(Supplied data begins)

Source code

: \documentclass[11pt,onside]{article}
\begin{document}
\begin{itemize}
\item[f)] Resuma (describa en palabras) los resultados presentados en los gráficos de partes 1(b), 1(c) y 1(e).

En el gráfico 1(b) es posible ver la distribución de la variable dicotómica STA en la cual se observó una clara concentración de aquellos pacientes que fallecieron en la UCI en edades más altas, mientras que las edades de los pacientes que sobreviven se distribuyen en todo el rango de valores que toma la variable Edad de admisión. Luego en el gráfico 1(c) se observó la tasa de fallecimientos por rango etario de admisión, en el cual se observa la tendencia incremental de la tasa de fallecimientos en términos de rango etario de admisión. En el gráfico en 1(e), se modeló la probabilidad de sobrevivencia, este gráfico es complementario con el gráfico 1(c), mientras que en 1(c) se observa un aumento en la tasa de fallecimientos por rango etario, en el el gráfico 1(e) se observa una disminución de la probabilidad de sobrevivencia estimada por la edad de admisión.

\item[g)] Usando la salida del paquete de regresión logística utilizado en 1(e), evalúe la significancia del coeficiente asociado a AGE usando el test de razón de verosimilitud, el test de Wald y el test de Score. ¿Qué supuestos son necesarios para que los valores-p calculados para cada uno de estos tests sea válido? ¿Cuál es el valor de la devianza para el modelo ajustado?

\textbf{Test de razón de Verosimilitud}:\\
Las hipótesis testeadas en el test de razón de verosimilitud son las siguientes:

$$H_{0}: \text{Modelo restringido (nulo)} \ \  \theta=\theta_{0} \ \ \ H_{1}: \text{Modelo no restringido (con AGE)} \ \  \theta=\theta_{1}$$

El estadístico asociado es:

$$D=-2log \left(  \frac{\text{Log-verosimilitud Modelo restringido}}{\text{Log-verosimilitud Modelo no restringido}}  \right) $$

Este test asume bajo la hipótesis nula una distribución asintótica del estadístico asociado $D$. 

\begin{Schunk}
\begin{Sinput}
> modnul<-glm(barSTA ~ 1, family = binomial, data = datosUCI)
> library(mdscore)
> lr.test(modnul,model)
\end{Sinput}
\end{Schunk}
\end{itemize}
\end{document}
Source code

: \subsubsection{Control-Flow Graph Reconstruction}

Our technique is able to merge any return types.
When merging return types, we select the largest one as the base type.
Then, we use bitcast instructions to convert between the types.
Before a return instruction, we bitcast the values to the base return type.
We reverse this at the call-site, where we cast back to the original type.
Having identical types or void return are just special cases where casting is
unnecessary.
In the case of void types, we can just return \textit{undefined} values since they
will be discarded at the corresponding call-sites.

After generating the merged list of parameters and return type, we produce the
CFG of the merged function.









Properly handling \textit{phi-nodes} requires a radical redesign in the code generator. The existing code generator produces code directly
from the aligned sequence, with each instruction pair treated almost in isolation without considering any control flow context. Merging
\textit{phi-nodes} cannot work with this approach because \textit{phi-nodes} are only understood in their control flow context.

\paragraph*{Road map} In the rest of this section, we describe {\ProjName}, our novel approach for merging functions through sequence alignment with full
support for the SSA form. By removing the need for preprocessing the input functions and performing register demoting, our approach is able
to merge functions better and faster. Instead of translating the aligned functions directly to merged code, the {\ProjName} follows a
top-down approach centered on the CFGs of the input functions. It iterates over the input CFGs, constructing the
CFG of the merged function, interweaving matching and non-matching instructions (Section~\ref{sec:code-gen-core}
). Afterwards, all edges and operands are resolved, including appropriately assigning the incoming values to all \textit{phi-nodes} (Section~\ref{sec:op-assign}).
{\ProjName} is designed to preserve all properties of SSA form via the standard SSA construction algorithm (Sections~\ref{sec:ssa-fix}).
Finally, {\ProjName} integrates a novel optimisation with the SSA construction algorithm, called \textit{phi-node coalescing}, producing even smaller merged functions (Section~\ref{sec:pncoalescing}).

(Supplied data ends)

* **Problem**
Retrieve each line from the records above where the word "directly" occurs.

* **Output for this task**
Properly handling \textit{phi-nodes} requires a radical redesign in the code generator. The existing code generator produces code directly
to merge functions better and faster. Instead of translating the aligned functions directly to merged code, the {\ProjName} follows a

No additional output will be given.